───── Records to use ─────
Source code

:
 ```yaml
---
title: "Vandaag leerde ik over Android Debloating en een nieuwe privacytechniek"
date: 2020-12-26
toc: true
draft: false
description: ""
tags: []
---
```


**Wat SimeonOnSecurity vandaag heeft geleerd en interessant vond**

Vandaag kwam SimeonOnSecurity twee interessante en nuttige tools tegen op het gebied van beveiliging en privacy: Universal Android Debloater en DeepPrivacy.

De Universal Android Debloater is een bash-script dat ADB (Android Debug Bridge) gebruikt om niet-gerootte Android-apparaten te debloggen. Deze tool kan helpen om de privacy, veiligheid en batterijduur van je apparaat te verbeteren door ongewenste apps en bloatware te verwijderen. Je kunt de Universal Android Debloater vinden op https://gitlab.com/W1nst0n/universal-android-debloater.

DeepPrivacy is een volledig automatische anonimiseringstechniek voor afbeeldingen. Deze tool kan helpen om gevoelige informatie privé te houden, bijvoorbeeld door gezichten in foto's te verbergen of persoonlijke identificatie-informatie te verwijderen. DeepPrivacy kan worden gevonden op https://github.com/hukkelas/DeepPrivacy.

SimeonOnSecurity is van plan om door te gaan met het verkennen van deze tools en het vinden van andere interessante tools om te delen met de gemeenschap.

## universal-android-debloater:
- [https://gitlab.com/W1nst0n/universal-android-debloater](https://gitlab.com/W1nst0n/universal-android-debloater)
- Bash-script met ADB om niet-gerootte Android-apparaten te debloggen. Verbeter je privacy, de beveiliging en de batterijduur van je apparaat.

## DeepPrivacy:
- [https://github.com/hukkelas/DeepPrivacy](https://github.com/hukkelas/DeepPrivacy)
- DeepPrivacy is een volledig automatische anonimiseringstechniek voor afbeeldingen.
─────
What you should do: Output every entry exactly as given.

Exercise result:
Source code

:
 ```yaml
---
title: "Vandaag leerde ik over Android Debloating en een nieuwe privacytechniek"
date: 2020-12-26
toc: true
draft: false
description: ""
tags: []
---
```


**Wat SimeonOnSecurity vandaag heeft geleerd en interessant vond**

Vandaag kwam SimeonOnSecurity twee interessante en nuttige tools tegen op het gebied van beveiliging en privacy: Universal Android Debloater en DeepPrivacy.

De Universal Android Debloater is een bash-script dat ADB (Android Debug Bridge) gebruikt om niet-gerootte Android-apparaten te debloggen. Deze tool kan helpen om de privacy, veiligheid en batterijduur van je apparaat te verbeteren door ongewenste apps en bloatware te verwijderen. Je kunt de Universal Android Debloater vinden op https://gitlab.com/W1nst0n/universal-android-debloater.

DeepPrivacy is een volledig automatische anonimiseringstechniek voor afbeeldingen. Deze tool kan helpen om gevoelige informatie privé te houden, bijvoorbeeld door gezichten in foto's te verbergen of persoonlijke identificatie-informatie te verwijderen. DeepPrivacy kan worden gevonden op https://github.com/hukkelas/DeepPrivacy.

SimeonOnSecurity is van plan om door te gaan met het verkennen van deze tools en het vinden van andere interessante tools om te delen met de gemeenschap.

## universal-android-debloater:
- [https://gitlab.com/W1nst0n/universal-android-debloater](https://gitlab.com/W1nst0n/universal-android-debloater)
- Bash-script met ADB om niet-gerootte Android-apparaten te debloggen. Verbeter je privacy, de beveiliging en de batterijduur van je apparaat.

## DeepPrivacy:
- [https://github.com/hukkelas/DeepPrivacy](https://github.com/hukkelas/DeepPrivacy)
- DeepPrivacy is een volledig automatische anonimiseringstechniek voor afbeeldingen.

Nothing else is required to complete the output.